### Aim of the exercise
Repeat every entry word for word, skipping the pictures.

:: Available records ::

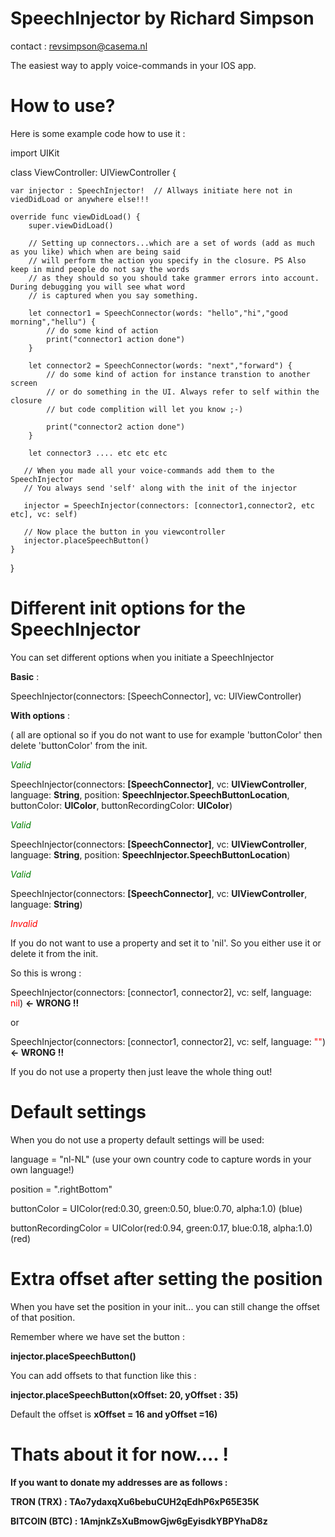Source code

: # SpeechInjector by Richard Simpson 
contact : revsimpson@casema.nl

The easiest way to apply voice-commands in your IOS app.

# How to use?

Here is some example code how to use it :

import UIKit

class ViewController: UIViewController {

    var injector : SpeechInjector!  // Allways initiate here not in viedDidLoad or anywhere else!!!
    
    override func viewDidLoad() {
        super.viewDidLoad()
        
        // Setting up connectors...which are a set of words (add as much as you like) which when are being said
        // will perform the action you specify in the closure. PS Also keep in mind people do not say the words
        // as they should so you should take grammer errors into account. During debugging you will see what word
        // is captured when you say something.
        
        let connector1 = SpeechConnector(words: "hello","hi","good morning","hellu") {
            // do some kind of action
            print("connector1 action done") 
        }
        
        let connector2 = SpeechConnector(words: "next","forward") {
            // do some kind of action for instance transtion to another screen
            // or do something in the UI. Always refer to self within the closure
            // but code complition will let you know ;-)
            
            print("connector2 action done") 
        }
        
        let connector3 .... etc etc etc
 
       // When you made all your voice-commands add them to the SpeechInjector
       // You always send 'self' along with the init of the injector
       
       injector = SpeechInjector(connectors: [connector1,connector2, etc etc], vc: self)
       
       // Now place the button in you viewcontroller
       injector.placeSpeechButton()
    }
}


# Different init options for the SpeechInjector

You can set different options when you initiate a SpeechInjector 

<B>Basic</B> :

SpeechInjector(connectors: [SpeechConnector], vc: UIViewController)

 
<B>With options</B> :

( all are optional so if you do not want to use for example 'buttonColor' then delete 'buttonColor' from the init.

<i><font color="green">Valid</font></i>

SpeechInjector(connectors: <B>[SpeechConnector]</B>, vc: <B>UIViewController</B>, language: <B>String</B>, position: <B>SpeechInjector.SpeechButtonLocation</B>, buttonColor: <B>UIColor</B>, buttonRecordingColor: <B>UIColor</B>)

<i><font color="green">Valid</font></i>

SpeechInjector(connectors: <B>[SpeechConnector]</B>, vc: <B>UIViewController</B>, language: <B>String</B>, position: <B>SpeechInjector.SpeechButtonLocation</B>)

<i><font color="green">Valid</font></i>

SpeechInjector(connectors: <B>[SpeechConnector]</B>, vc: <B>UIViewController</B>, language: <B>String</B>)


<i><font color="red">Invalid</font></i>

If you do not want to use a property and set it to 'nil'. So you either use it or delete it from the init.

So this is wrong : 

SpeechInjector(connectors: [connector1, connector2], vc: self, language: <font color="red">nil</font>) <B><- WRONG !!</B>


or


SpeechInjector(connectors: [connector1, connector2], vc: self, language: <font color="red">""</font>) <B><- WRONG !!</B>


If you do not use a property then just leave the whole thing out!


# Default settings


When you do not use a property default settings will be used:

language = "nl-NL"  (use your own country code to capture words in your own language!)

position = ".rightBottom" 

buttonColor = UIColor(red:0.30, green:0.50, blue:0.70, alpha:1.0) (blue)

buttonRecordingColor = UIColor(red:0.94, green:0.17, blue:0.18, alpha:1.0) (red)

# Extra offset after setting the position


When you have set the position in your init... you can still change the offset of that position.

Remember where we have set the button : 

<B>injector.placeSpeechButton()</B>

You can add offsets to that function like this :

<B>injector.placeSpeechButton(xOffset: 20, yOffset : 35)</B>

Default the offset is <B>xOffset = 16 and yOffset =16)
  
# Thats about it for now.... ! 


If you want to donate my addresses are as follows :

<B>TRON (TRX) : TAo7ydaxqXu6bebuCUH2qEdhP6xP65E35K</B>

<B>BITCOIN (BTC) : 1AmjnkZsXuBmowGjw6gEyisdkYBPYhaD8z</B>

:::

### Exercise solution
Source code

: # SpeechInjector by Richard Simpson 
contact : revsimpson@casema.nl

The easiest way to apply voice-commands in your IOS app.

# How to use?

Here is some example code how to use it :

import UIKit

class ViewController: UIViewController {

    var injector : SpeechInjector!  // Allways initiate here not in viedDidLoad or anywhere else!!!
    
    override func viewDidLoad() {
        super.viewDidLoad()
        
        // Setting up connectors...which are a set of words (add as much as you like) which when are being said
        // will perform the action you specify in the closure. PS Also keep in mind people do not say the words
        // as they should so you should take grammer errors into account. During debugging you will see what word
        // is captured when you say something.
        
        let connector1 = SpeechConnector(words: "hello","hi","good morning","hellu") {
            // do some kind of action
            print("connector1 action done") 
        }
        
        let connector2 = SpeechConnector(words: "next","forward") {
            // do some kind of action for instance transtion to another screen
            // or do something in the UI. Always refer to self within the closure
            // but code complition will let you know ;-)
            
            print("connector2 action done") 
        }
        
        let connector3 .... etc etc etc
 
       // When you made all your voice-commands add them to the SpeechInjector
       // You always send 'self' along with the init of the injector
       
       injector = SpeechInjector(connectors: [connector1,connector2, etc etc], vc: self)
       
       // Now place the button in you viewcontroller
       injector.placeSpeechButton()
    }
}


# Different init options for the SpeechInjector

You can set different options when you initiate a SpeechInjector 

<B>Basic</B> :

SpeechInjector(connectors: [SpeechConnector], vc: UIViewController)

 
<B>With options</B> :

( all are optional so if you do not want to use for example 'buttonColor' then delete 'buttonColor' from the init.

<i><font color="green">Valid</font></i>

SpeechInjector(connectors: <B>[SpeechConnector]</B>, vc: <B>UIViewController</B>, language: <B>String</B>, position: <B>SpeechInjector.SpeechButtonLocation</B>, buttonColor: <B>UIColor</B>, buttonRecordingColor: <B>UIColor</B>)

<i><font color="green">Valid</font></i>

SpeechInjector(connectors: <B>[SpeechConnector]</B>, vc: <B>UIViewController</B>, language: <B>String</B>, position: <B>SpeechInjector.SpeechButtonLocation</B>)

<i><font color="green">Valid</font></i>

SpeechInjector(connectors: <B>[SpeechConnector]</B>, vc: <B>UIViewController</B>, language: <B>String</B>)


<i><font color="red">Invalid</font></i>

If you do not want to use a property and set it to 'nil'. So you either use it or delete it from the init.

So this is wrong : 

SpeechInjector(connectors: [connector1, connector2], vc: self, language: <font color="red">nil</font>) <B><- WRONG !!</B>


or


SpeechInjector(connectors: [connector1, connector2], vc: self, language: <font color="red">""</font>) <B><- WRONG !!</B>


If you do not use a property then just leave the whole thing out!


# Default settings


When you do not use a property default settings will be used:

language = "nl-NL"  (use your own country code to capture words in your own language!)

position = ".rightBottom" 

buttonColor = UIColor(red:0.30, green:0.50, blue:0.70, alpha:1.0) (blue)

buttonRecordingColor = UIColor(red:0.94, green:0.17, blue:0.18, alpha:1.0) (red)

# Extra offset after setting the position


When you have set the position in your init... you can still change the offset of that position.

Remember where we have set the button : 

<B>injector.placeSpeechButton()</B>

You can add offsets to that function like this :

<B>injector.placeSpeechButton(xOffset: 20, yOffset : 35)</B>

Default the offset is <B>xOffset = 16 and yOffset =16)
  
# Thats about it for now.... ! 


If you want to donate my addresses are as follows :

<B>TRON (TRX) : TAo7ydaxqXu6bebuCUH2qEdhP6xP65E35K</B>

<B>BITCOIN (BTC) : 1AmjnkZsXuBmowGjw6gEyisdkYBPYhaD8z</B>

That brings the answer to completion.